▶ ABOUT THIS EXERCISE
Retype the records that come next, word for word.

▶ INFORMATION SHOWN

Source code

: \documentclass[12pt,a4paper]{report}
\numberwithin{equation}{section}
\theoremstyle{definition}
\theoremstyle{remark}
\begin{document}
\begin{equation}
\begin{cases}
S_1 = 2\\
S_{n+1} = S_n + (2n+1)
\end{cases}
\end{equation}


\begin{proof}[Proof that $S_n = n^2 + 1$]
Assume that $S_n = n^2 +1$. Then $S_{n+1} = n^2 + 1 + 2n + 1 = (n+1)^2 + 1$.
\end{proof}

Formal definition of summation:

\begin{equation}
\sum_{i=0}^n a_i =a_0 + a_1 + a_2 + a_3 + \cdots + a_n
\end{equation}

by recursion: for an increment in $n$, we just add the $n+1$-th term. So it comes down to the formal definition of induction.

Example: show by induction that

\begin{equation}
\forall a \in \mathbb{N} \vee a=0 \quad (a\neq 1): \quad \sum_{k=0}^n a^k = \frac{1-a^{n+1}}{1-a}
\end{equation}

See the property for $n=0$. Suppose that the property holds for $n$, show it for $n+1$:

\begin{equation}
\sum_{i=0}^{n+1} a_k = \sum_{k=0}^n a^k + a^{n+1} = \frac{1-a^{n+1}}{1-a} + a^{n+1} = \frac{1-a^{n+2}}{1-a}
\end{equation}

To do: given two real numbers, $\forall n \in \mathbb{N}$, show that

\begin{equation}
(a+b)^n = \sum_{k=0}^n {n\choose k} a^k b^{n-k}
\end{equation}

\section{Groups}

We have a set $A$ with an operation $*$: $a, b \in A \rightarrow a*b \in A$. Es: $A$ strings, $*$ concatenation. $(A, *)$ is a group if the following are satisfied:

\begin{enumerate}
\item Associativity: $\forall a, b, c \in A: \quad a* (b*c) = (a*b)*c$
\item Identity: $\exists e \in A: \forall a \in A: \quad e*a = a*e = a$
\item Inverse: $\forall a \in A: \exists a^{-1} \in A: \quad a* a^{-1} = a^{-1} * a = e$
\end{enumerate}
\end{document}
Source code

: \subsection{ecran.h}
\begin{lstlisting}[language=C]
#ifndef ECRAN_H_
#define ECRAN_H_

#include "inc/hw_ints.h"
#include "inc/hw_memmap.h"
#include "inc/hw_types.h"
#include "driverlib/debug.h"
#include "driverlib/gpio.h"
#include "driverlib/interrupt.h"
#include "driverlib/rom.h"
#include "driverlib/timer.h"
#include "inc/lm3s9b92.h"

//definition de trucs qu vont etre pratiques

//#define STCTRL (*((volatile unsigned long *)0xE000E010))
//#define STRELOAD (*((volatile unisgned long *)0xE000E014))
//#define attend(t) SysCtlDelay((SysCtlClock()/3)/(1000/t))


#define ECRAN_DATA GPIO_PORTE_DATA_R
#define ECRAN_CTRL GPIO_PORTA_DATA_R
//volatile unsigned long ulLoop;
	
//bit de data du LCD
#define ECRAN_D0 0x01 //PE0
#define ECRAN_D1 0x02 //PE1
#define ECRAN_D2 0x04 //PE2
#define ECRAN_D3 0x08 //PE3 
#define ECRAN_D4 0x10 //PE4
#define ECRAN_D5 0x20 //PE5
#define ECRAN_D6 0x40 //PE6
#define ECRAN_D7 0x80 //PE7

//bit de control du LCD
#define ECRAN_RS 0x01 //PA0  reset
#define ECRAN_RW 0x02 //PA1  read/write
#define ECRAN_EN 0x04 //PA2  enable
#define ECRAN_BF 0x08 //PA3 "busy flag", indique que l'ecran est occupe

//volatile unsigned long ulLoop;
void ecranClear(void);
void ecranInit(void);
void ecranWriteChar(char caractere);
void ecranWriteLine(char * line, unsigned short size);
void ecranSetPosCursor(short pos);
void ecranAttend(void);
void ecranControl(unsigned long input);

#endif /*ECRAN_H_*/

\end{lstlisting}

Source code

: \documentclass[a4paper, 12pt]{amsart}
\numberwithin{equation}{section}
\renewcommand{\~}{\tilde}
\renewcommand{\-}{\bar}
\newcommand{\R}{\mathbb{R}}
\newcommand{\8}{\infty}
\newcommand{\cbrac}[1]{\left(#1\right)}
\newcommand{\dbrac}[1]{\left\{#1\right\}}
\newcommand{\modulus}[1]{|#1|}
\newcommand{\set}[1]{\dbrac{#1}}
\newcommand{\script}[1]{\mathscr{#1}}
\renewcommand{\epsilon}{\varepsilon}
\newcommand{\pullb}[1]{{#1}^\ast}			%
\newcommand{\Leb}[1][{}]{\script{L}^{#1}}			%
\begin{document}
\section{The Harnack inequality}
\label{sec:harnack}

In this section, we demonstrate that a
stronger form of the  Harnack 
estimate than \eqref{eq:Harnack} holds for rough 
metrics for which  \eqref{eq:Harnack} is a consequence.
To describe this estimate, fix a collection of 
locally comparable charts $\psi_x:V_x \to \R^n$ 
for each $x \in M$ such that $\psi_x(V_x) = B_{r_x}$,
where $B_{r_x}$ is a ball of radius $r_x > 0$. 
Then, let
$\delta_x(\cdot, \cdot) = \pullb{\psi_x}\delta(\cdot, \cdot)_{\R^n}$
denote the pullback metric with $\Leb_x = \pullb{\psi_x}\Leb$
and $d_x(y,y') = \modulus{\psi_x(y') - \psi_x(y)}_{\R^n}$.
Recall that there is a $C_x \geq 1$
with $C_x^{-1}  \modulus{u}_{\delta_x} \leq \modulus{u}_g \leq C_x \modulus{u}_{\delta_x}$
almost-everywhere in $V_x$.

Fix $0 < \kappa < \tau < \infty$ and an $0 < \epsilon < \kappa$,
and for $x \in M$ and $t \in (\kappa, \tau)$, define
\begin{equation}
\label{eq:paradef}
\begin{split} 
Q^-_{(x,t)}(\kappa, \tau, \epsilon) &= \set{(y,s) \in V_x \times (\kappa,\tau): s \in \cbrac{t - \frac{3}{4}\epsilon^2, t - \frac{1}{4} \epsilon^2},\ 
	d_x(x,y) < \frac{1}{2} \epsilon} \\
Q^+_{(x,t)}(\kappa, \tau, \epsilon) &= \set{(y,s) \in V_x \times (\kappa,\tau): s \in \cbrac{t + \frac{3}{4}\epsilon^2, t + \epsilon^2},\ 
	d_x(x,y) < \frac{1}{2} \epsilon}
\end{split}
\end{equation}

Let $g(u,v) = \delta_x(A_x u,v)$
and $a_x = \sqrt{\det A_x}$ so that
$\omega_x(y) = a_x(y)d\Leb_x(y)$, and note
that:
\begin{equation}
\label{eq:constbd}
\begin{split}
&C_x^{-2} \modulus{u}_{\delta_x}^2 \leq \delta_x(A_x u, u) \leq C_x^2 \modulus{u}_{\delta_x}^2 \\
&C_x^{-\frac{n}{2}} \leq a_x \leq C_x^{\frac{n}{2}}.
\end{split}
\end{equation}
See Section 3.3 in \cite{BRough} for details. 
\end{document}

▶ YOUR RESPONSE
Source code

: \documentclass[12pt,a4paper]{report}
\numberwithin{equation}{section}
\theoremstyle{definition}
\theoremstyle{remark}
\begin{document}
\begin{equation}
\begin{cases}
S_1 = 2\\
S_{n+1} = S_n + (2n+1)
\end{cases}
\end{equation}


\begin{proof}[Proof that $S_n = n^2 + 1$]
Assume that $S_n = n^2 +1$. Then $S_{n+1} = n^2 + 1 + 2n + 1 = (n+1)^2 + 1$.
\end{proof}

Formal definition of summation:

\begin{equation}
\sum_{i=0}^n a_i =a_0 + a_1 + a_2 + a_3 + \cdots + a_n
\end{equation}

by recursion: for an increment in $n$, we just add the $n+1$-th term. So it comes down to the formal definition of induction.

Example: show by induction that

\begin{equation}
\forall a \in \mathbb{N} \vee a=0 \quad (a\neq 1): \quad \sum_{k=0}^n a^k = \frac{1-a^{n+1}}{1-a}
\end{equation}

See the property for $n=0$. Suppose that the property holds for $n$, show it for $n+1$:

\begin{equation}
\sum_{i=0}^{n+1} a_k = \sum_{k=0}^n a^k + a^{n+1} = \frac{1-a^{n+1}}{1-a} + a^{n+1} = \frac{1-a^{n+2}}{1-a}
\end{equation}

To do: given two real numbers, $\forall n \in \mathbb{N}$, show that

\begin{equation}
(a+b)^n = \sum_{k=0}^n {n\choose k} a^k b^{n-k}
\end{equation}

\section{Groups}

We have a set $A$ with an operation $*$: $a, b \in A \rightarrow a*b \in A$. Es: $A$ strings, $*$ concatenation. $(A, *)$ is a group if the following are satisfied:

\begin{enumerate}
\item Associativity: $\forall a, b, c \in A: \quad a* (b*c) = (a*b)*c$
\item Identity: $\exists e \in A: \forall a \in A: \quad e*a = a*e = a$
\item Inverse: $\forall a \in A: \exists a^{-1} \in A: \quad a* a^{-1} = a^{-1} * a = e$
\end{enumerate}
\end{document}
Source code

: \subsection{ecran.h}
\begin{lstlisting}[language=C]
#ifndef ECRAN_H_
#define ECRAN_H_

#include "inc/hw_ints.h"
#include "inc/hw_memmap.h"
#include "inc/hw_types.h"
#include "driverlib/debug.h"
#include "driverlib/gpio.h"
#include "driverlib/interrupt.h"
#include "driverlib/rom.h"
#include "driverlib/timer.h"
#include "inc/lm3s9b92.h"

//definition de trucs qu vont etre pratiques

//#define STCTRL (*((volatile unsigned long *)0xE000E010))
//#define STRELOAD (*((volatile unisgned long *)0xE000E014))
//#define attend(t) SysCtlDelay((SysCtlClock()/3)/(1000/t))


#define ECRAN_DATA GPIO_PORTE_DATA_R
#define ECRAN_CTRL GPIO_PORTA_DATA_R
//volatile unsigned long ulLoop;
	
//bit de data du LCD
#define ECRAN_D0 0x01 //PE0
#define ECRAN_D1 0x02 //PE1
#define ECRAN_D2 0x04 //PE2
#define ECRAN_D3 0x08 //PE3 
#define ECRAN_D4 0x10 //PE4
#define ECRAN_D5 0x20 //PE5
#define ECRAN_D6 0x40 //PE6
#define ECRAN_D7 0x80 //PE7

//bit de control du LCD
#define ECRAN_RS 0x01 //PA0  reset
#define ECRAN_RW 0x02 //PA1  read/write
#define ECRAN_EN 0x04 //PA2  enable
#define ECRAN_BF 0x08 //PA3 "busy flag", indique que l'ecran est occupe

//volatile unsigned long ulLoop;
void ecranClear(void);
void ecranInit(void);
void ecranWriteChar(char caractere);
void ecranWriteLine(char * line, unsigned short size);
void ecranSetPosCursor(short pos);
void ecranAttend(void);
void ecranControl(unsigned long input);

#endif /*ECRAN_H_*/

\end{lstlisting}

Source code

: \documentclass[a4paper, 12pt]{amsart}
\numberwithin{equation}{section}
\renewcommand{\~}{\tilde}
\renewcommand{\-}{\bar}
\newcommand{\R}{\mathbb{R}}
\newcommand{\8}{\infty}
\newcommand{\cbrac}[1]{\left(#1\right)}
\newcommand{\dbrac}[1]{\left\{#1\right\}}
\newcommand{\modulus}[1]{|#1|}
\newcommand{\set}[1]{\dbrac{#1}}
\newcommand{\script}[1]{\mathscr{#1}}
\renewcommand{\epsilon}{\varepsilon}
\newcommand{\pullb}[1]{{#1}^\ast}			%
\newcommand{\Leb}[1][{}]{\script{L}^{#1}}			%
\begin{document}
\section{The Harnack inequality}
\label{sec:harnack}

In this section, we demonstrate that a
stronger form of the  Harnack 
estimate than \eqref{eq:Harnack} holds for rough 
metrics for which  \eqref{eq:Harnack} is a consequence.
To describe this estimate, fix a collection of 
locally comparable charts $\psi_x:V_x \to \R^n$ 
for each $x \in M$ such that $\psi_x(V_x) = B_{r_x}$,
where $B_{r_x}$ is a ball of radius $r_x > 0$. 
Then, let
$\delta_x(\cdot, \cdot) = \pullb{\psi_x}\delta(\cdot, \cdot)_{\R^n}$
denote the pullback metric with $\Leb_x = \pullb{\psi_x}\Leb$
and $d_x(y,y') = \modulus{\psi_x(y') - \psi_x(y)}_{\R^n}$.
Recall that there is a $C_x \geq 1$
with $C_x^{-1}  \modulus{u}_{\delta_x} \leq \modulus{u}_g \leq C_x \modulus{u}_{\delta_x}$
almost-everywhere in $V_x$.

Fix $0 < \kappa < \tau < \infty$ and an $0 < \epsilon < \kappa$,
and for $x \in M$ and $t \in (\kappa, \tau)$, define
\begin{equation}
\label{eq:paradef}
\begin{split} 
Q^-_{(x,t)}(\kappa, \tau, \epsilon) &= \set{(y,s) \in V_x \times (\kappa,\tau): s \in \cbrac{t - \frac{3}{4}\epsilon^2, t - \frac{1}{4} \epsilon^2},\ 
	d_x(x,y) < \frac{1}{2} \epsilon} \\
Q^+_{(x,t)}(\kappa, \tau, \epsilon) &= \set{(y,s) \in V_x \times (\kappa,\tau): s \in \cbrac{t + \frac{3}{4}\epsilon^2, t + \epsilon^2},\ 
	d_x(x,y) < \frac{1}{2} \epsilon}
\end{split}
\end{equation}

Let $g(u,v) = \delta_x(A_x u,v)$
and $a_x = \sqrt{\det A_x}$ so that
$\omega_x(y) = a_x(y)d\Leb_x(y)$, and note
that:
\begin{equation}
\label{eq:constbd}
\begin{split}
&C_x^{-2} \modulus{u}_{\delta_x}^2 \leq \delta_x(A_x u, u) \leq C_x^2 \modulus{u}_{\delta_x}^2 \\
&C_x^{-\frac{n}{2}} \leq a_x \leq C_x^{\frac{n}{2}}.
\end{split}
\end{equation}
See Section 3.3 in \cite{BRough} for details. 
\end{document}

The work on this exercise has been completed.